U of I killer Brendt Christensen would join exclusive federal death penalty fraternity

ByChuck Goudie and Barb Markoff WLS logo
Wednesday, June 26, 2019
U of I killer Brendt Christensen would join exclusive federal death penalty fraternity
Chinese scholar Yingying Zhang was murdered by Brendt Christensen in 2017. His death penalty hearing begins on July 8.

It is a club so exclusive that Illinois has had only two members in the entire history of the state.

Brendt Christensen would become just the third recipient of the federal death penalty in Illinois.

Christensen was found guilty yesterday in the kidnap/killing of Yingying Zhang, a Chinese scholar at University of Illinois' flagship campus.

U.S. prosecutors will soon ask a jury to impose the death penalty on Christensen, 29, for the 2017 torture-murder that received widespread news coverage in China.

Even though Illinois banished capital punishment in 2011, because U.S. kidnapping laws allow for the death penalty and Christensen was prosecuted federally, authorities are seeking his execution.

Such punishment is exceedingly rare.

There are currently 62 federal inmates on death row.

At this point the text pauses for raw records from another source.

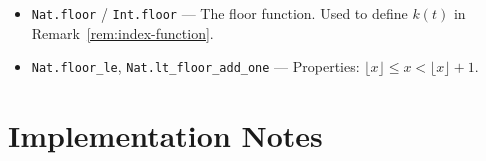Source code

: \documentclass[11pt,a4paper]{article}
\theoremstyle{definition}
\begin{document}
\begin{itemize}
  \item \texttt{Nat.floor} / \texttt{Int.floor} ---
    The floor function. Used to define $k(t)$ in
    Remark~\ref{rem:index-function}.

  \item \texttt{Nat.floor\_le}, \texttt{Nat.lt\_floor\_add\_one} ---
    Properties: $\lfloor x \rfloor \le x < \lfloor x \rfloor + 1$.
\end{itemize}


\section{Implementation Notes}\label{sec:implementation}
\end{document}
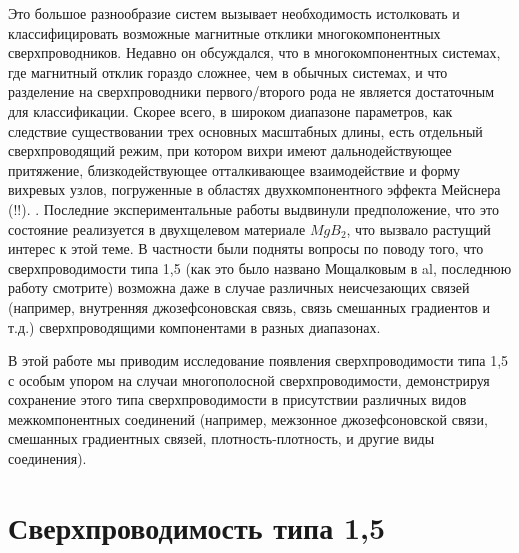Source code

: Это большое разнообразие систем вызывает необходимость истолковать и 
классифицировать возможные магнитные отклики многокомпонентных 
сверхпроводников. Недавно он обсуждался, что в многокомпонентных системах, 
где магнитный отклик гораздо сложнее, чем в обычных системах, и что разделение 
на сверхпроводники первого/второго рода не является достаточным для 
классификации. Скорее всего, в широком диапазоне параметров, как следствие 
существовании трех основных масштабных длины, есть отдельный сверхпроводящий 
режим, при котором вихри имеют дальнодействующее притяжение, близкодействующее 
отталкивающее взаимодействие и форму вихревых узлов, погруженные в областях 
двухкомпонентного эффекта Мейснера (!!). \cite{bib:1,bib:2}. Последние 
экспериментальные работы \cite{bib:16,bib:17} выдвинули предположение, что 
это состояние реализуется в двухщелевом материале \( MgB_2 \), что вызвало 
растущий интерес к этой теме. В частности были подняты вопросы по поводу того, 
что сверхпроводимости типа 1,5 (как это было названо Мощалковым в 
al\cite{bib:16}, последнюю работу смотрите\cite{bib:18}) возможна даже в 
случае различных неисчезающих связей (например, внутренняя джозефсоновская 
связь, связь смешанных градиентов и т.д.) сверхпроводящими компонентами в 
разных диапазонах.

В этой работе мы приводим исследование появления сверхпроводимости типа 1,5 с 
особым упором на случаи многополосной сверхпроводимости, демонстрируя 
сохранение этого типа сверхпроводимости в присутствии различных видов 
межкомпонентных соединений (например, межзонное джозефсоновской связи, 
смешанных градиентных связей, плотность-плотность, и другие виды соединения).

\section{Сверхпроводимость типа 1,5}
\label{sec:1-1}

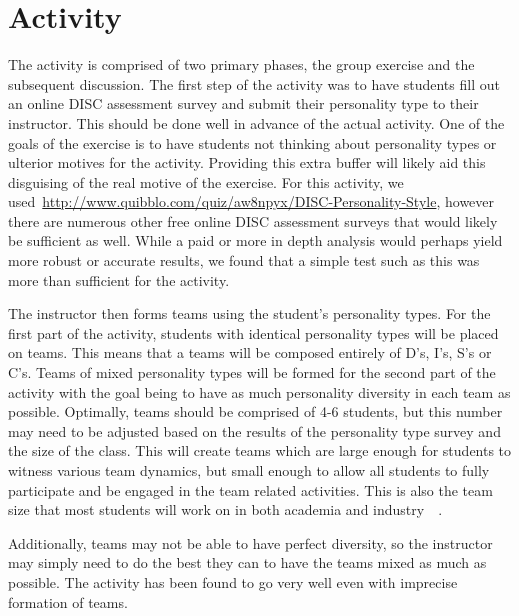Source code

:\documentclass[conference]{IEEEtran}
\begin{document}
{%



\section{Activity}
\label{sec: activity}

The activity is comprised of two primary phases, the group exercise and the subsequent discussion. The first step of the activity was to have students fill out an online DISC assessment survey and submit their personality type to their instructor. This should be done well in advance of the actual activity. One of the goals of the exercise is to have students not thinking about personality types or ulterior motives for the activity. Providing this extra buffer will likely aid this disguising of the real motive of the exercise. For this activity, we used~\url{http://www.quibblo.com/quiz/aw8npyx/DISC-Personality-Style}, however there are numerous other free online DISC assessment surveys that would likely be sufficient as well. While a paid or more in depth analysis would perhaps yield more robust or accurate results, we found that a simple test such as this was more than sufficient for the activity. 

The instructor then forms teams using the student's personality types. For the first part of the activity, students with identical personality types will be placed on teams. This means that a teams will be composed entirely of D's, I's, S's or C's. Teams of mixed personality types will be formed for the second part of the activity with the goal being to have as much personality diversity in each team as possible. Optimally, teams should be comprised of 4-6 students, but this number may need to be adjusted based on the results of the personality type survey and the size of the class. This will create teams which are large enough for students to witness various team dynamics, but small enough to allow all students to fully participate and be engaged in the team related activities. This is also the team size that most students will work on in both academia and industry~\cite{Guo:2009:GPS:1516546.1516579}~\cite{Petkovic:2006:TPS:1140124.1140202}.








Additionally, teams may not be able to have perfect diversity, so the instructor may simply need to do the best they can to have the teams mixed as much as possible. The activity has been found to go very well even with imprecise formation of teams.

}
\end{document}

Only three prisoners have been executed since the federal death penalty was reinstated in 1988 after a 16-year moratorium.

The last Illinois inmate to be executed by the United States was on July 14, 1938.

Right now just one federal inmate in Illinois is on death row: Ronald Mikos was sentenced in 2005. Mikos was an MD who murdered one of his patients, a disabled church employee who was to testify against him in a million dollar Medicare fraud case.

Likewise, Indiana currently has just one inmate on federal death row. Odell "Nasih Khalil" Corley was convicted in 2004 of murdering two tellers while trying to rob the First State Bank of Porter.

Brendt Christensen's death penalty hearing is set to begin July 8th and expected to last at least one week.

"The U.S. Attorney's office considering asking for death penalty they did consult with the family" said Zhi Dong Wang, an attorney for the parents of Yingying Zhang. "The family's input was a consideration. The family did ask the prosecutors to consider and to request for death penalty."

Even if he is sentenced to die, Christensen would not be executed in an Illinois facility.

Federal capital punishment is carried out at the U.S. penitentiary in Terre Haute, Indiana. The last such execution, of Gulf War veteran and murderer/rapist Louis Jones Jr, occurred at the Terre Haute prison in 2003.

Death sentences under federal law are by lethal injection and there is an execution chamber at Terre Haute outfitted with chemical lines for administering deadly IV fluids.

While the Justice Department tagged Christensen's case as a death penalty prosecution, data show he is more likely to receive a life sentence once the decision comes down. According to statistics collected by the Death Penalty Information Center, juries select life in prison in about 70% of all capital cases.

If a jury votes for execution, in federal cases the trial judge may overrule the decision and convert the sentence to life behind bars.

In Christensen's case, the prospect of being executed weighed on him even before he was arrested. On FBI undercover recordings of conversations that he had with his girlfriend, Christensen is heard saying that he could be killed for his conduct.